Solid performance in retail sales growth in November
Y-o-y growth in retail sales at constant prices fell slightly in November, to 2.6%, from a downwardly revised 3.2% in October (previously reported as 3.4%). On a seasonally adjusted m-o-m basis, sales grew quite significantly, by 1.5%. The outcome was very much in line with our own expectations but above consensus forecasts, thus supporting the notion of a fairly solid month for Christmas sales.
There was a significant improvement in sales at the major retail stores, where y-o-y growth rose to 3.9% in November, from 2.4% in October and 1.8% in September. There was also a significant increase in growth of sales of builders’ merchants, endorsing the view that the residential housing market is in a positive phase. However, there was a fairly substantial decline in growth of sales of dealers in pharmaceutical, medical goods, cosmetics and toiletries and to some extent also in clothing and textiles. This suggests that spending seemed to shift towards foodstuffs and fast moving consumer goods away from goods that had previously enjoyed relatively more favourable growth. Location of stores may be playing a role.

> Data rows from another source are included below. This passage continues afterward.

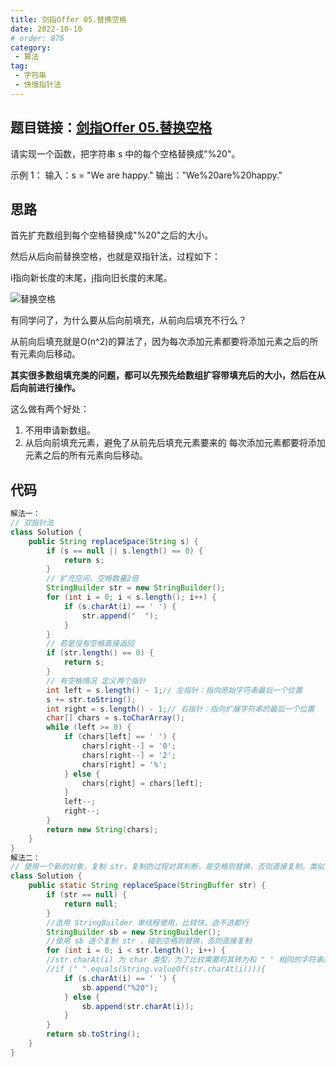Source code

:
 ```yaml
---
title: 剑指Offer 05.替换空格
date: 2022-10-10
# order: 876
category:
 - 算法
tag:
 - 字符串
 - 快慢指针法
---
```

## 题目链接：[剑指Offer 05.替换空格](https://leetcode.cn/problems/ti-huan-kong-ge-lcof/)
<!-- more -->
请实现一个函数，把字符串 s 中的每个空格替换成"%20"。

示例 1： 输入：s = "We are happy."
输出："We%20are%20happy."

## 思路

首先扩充数组到每个空格替换成"%20"之后的大小。

然后从后向前替换空格，也就是双指针法，过程如下：

i指向新长度的末尾，j指向旧长度的末尾。

![替换空格](https://qiniu.dyl.fit/Interview/e6c9d24ely1go6qmevhgpg20du09m4qp.gif)

有同学问了，为什么要从后向前填充，从前向后填充不行么？

从前向后填充就是O(n^2)的算法了，因为每次添加元素都要将添加元素之后的所有元素向后移动。

**其实很多数组填充类的问题，都可以先预先给数组扩容带填充后的大小，然后在从后向前进行操作。**

这么做有两个好处：

1. 不用申请新数组。
2. 从后向前填充元素，避免了从前先后填充元素要来的 每次添加元素都要将添加元素之后的所有元素向后移动。

## 代码

```java
解法一：
// 双指针法
class Solution {
    public String replaceSpace(String s) {
        if (s == null || s.length() == 0) {
            return s;
        }
        // 扩充空间，空格数量2倍
        StringBuilder str = new StringBuilder();
        for (int i = 0; i < s.length(); i++) {
            if (s.charAt(i) == ' ') {
                str.append("  ");
            }
        }
        // 若是没有空格直接返回
        if (str.length() == 0) {
            return s;
        }
        // 有空格情况 定义两个指针
        int left = s.length() - 1;// 左指针：指向原始字符串最后一个位置
        s += str.toString();
        int right = s.length() - 1;// 右指针：指向扩展字符串的最后一个位置
        char[] chars = s.toCharArray();
        while (left >= 0) {
            if (chars[left] == ' ') {
                chars[right--] = '0';
                chars[right--] = '2';
                chars[right] = '%';
            } else {
                chars[right] = chars[left];
            }
            left--;
            right--;
        }
        return new String(chars);
    }
}
解法二：
// 使用一个新的对象，复制 str，复制的过程对其判断，是空格则替换，否则直接复制，类似于数组复制
class Solution {
    public static String replaceSpace(StringBuffer str) {
        if (str == null) {
            return null;
        }
        //选用 StringBuilder 单线程使用，比较快，选不选都行
        StringBuilder sb = new StringBuilder();
        //使用 sb 逐个复制 str ，碰到空格则替换，否则直接复制
        for (int i = 0; i < str.length(); i++) {
        //str.charAt(i) 为 char 类型，为了比较需要将其转为和 " " 相同的字符串类型
        //if (" ".equals(String.valueOf(str.charAt(i)))){
            if (s.charAt(i) == ' ') {
                sb.append("%20");
            } else {
                sb.append(str.charAt(i));
            }
        }
        return sb.toString();
    }
}
```

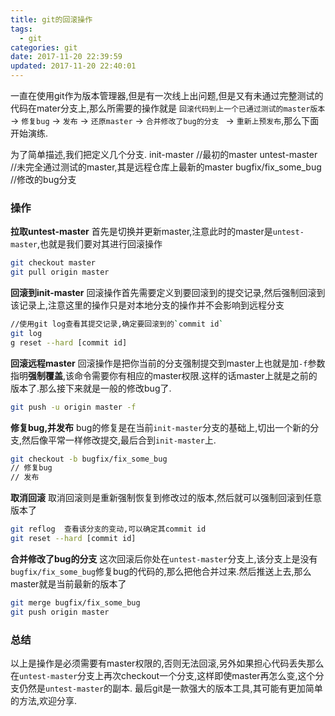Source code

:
 ```yaml
---
title: git的回滚操作
tags:
  - git    
categories: git
date: 2017-11-20 22:39:59
updated: 2017-11-20 22:40:01
---
```

一直在使用git作为版本管理器,但是有一次线上出问题,但是又有未通过完整测试的代码在mater分支上,那么所需要的操作就是 `回滚代码到上一个已通过测试的master版本 ` -> `修复bug` -> `发布` -> `还原master` -> `合并修改了bug的分支 ` -> `重新上预发布`,那么下面开始演练.

为了简单描述,我们把定义几个分支.
init-master //最初的master
untest-master  //未完全通过测试的master,其是远程仓库上最新的master
bugfix/fix_some_bug  //修改的bug分支

### 操作

**拉取untest-master**
首先是切换并更新master,注意此时的master是`untest-master`,也就是我们要对其进行回滚操作
```sh
git checkout master
git pull origin master
```
**回滚到init-master**
回滚操作首先需要定义到要回滚到的提交记录,然后强制回滚到该记录上,注意这里的操作只是对本地分支的操作并不会影响到远程分支 
```sh
//使用git log查看其提交记录,确定要回滚到的`commit id`
git log 
g reset --hard [commit id]
```
**回滚远程master**
回滚操作是把你当前的分支强制提交到master上也就是加`-f`参数指明**强制覆盖**,该命令需要你有相应的master权限.这样的话master上就是之前的版本了.那么接下来就是一般的修改bug了.
```sh
git push -u origin master -f
```
**修复bug,并发布**
bug的修复是在当前`init-master`分支的基础上,切出一个新的分支,然后像平常一样修改提交,最后合到`init-master`上.
```sh
git checkout -b bugfix/fix_some_bug
// 修复bug
// 发布
```
**取消回滚**
取消回滚则是重新强制恢复到修改过的版本,然后就可以强制回滚到任意版本了
```sh
git reflog  查看该分支的变动,可以确定其commit id
git reset --hard [commit id]
```
**合并修改了bug的分支**
这次回滚后你处在`untest-master`分支上,该分支上是没有`bugfix/fix_some_bug`修复bug的代码的,那么把他合并过来.然后推送上去,那么master就是当前最新的版本了
```sh
git merge bugfix/fix_some_bug
git push origin master
```

### 总结
以上是操作是必须需要有master权限的,否则无法回滚,另外如果担心代码丢失那么在`untest-master`分支上再次checkout一个分支,这样即使master再怎么变,这个分支仍然是`untest-master`的副本.
最后git是一款强大的版本工具,其可能有更加简单的方法,欢迎分享.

November was probably too early to gauge the boost provided by falling fuel prices since the biggest decline took place in December and a further large reduction is anticipated for February. However, psychologically, some of the increase in disposable income brought about by the decline in fuel prices between September and November might have already come to be reflected in the November data. Importantly also, downward revisions of expectations of any hike in interest rates is also likely to have helped.
The relatively solid performance of retail sales has its counterpart in the form of an unexpected increase in the retail inflation rate, to 5.7% in November, from 5.4% in October.
The outlook for growth in consumer spending remains reasonably favourable in the short term given the outlook for fuel prices and interest rates, but one should bear in mind that there is a tail of bad debts that still needs to be neutralised before one can look for any major upswing. This is unlikely to occur for a number of years. Consequently, these latest figures do little to change our view that interest rates will be left unchanged in the first half of 2015.